What the exercise asks: This task calls for copying every line of the records that includes the word "centerline".

Given entries:

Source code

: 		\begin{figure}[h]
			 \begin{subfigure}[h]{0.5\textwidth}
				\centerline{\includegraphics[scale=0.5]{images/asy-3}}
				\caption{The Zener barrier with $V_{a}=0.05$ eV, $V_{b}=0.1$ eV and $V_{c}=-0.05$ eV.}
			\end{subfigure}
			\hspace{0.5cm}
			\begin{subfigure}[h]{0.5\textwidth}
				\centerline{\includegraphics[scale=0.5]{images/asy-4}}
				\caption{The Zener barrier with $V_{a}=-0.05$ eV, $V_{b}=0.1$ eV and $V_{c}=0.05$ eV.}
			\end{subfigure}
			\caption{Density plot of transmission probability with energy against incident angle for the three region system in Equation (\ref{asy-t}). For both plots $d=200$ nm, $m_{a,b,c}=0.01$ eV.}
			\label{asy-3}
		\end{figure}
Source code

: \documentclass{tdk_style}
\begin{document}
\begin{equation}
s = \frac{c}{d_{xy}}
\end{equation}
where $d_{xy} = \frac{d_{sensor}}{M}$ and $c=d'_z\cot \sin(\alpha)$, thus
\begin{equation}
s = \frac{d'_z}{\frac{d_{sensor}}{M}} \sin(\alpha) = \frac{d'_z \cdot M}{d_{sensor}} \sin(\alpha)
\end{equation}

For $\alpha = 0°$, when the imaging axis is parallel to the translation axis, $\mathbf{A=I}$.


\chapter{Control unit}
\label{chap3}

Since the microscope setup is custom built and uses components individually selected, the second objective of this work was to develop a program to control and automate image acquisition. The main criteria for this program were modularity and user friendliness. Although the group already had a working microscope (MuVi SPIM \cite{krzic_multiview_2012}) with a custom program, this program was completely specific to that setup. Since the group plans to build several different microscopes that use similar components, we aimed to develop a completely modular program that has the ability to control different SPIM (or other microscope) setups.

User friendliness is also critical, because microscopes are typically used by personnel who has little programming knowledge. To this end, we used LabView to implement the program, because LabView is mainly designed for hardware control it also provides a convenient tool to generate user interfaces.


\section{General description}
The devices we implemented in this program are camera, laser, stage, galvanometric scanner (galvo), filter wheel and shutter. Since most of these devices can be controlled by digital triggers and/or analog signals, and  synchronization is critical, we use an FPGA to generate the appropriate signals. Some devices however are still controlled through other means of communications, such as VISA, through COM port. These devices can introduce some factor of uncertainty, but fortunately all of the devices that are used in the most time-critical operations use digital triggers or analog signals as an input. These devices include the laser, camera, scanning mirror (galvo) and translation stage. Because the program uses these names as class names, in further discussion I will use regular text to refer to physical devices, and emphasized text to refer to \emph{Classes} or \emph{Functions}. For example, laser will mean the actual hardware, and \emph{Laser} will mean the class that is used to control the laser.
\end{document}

Exercise solution:
				\centerline{\includegraphics[scale=0.5]{images/asy-3}}
				\centerline{\includegraphics[scale=0.5]{images/asy-4}}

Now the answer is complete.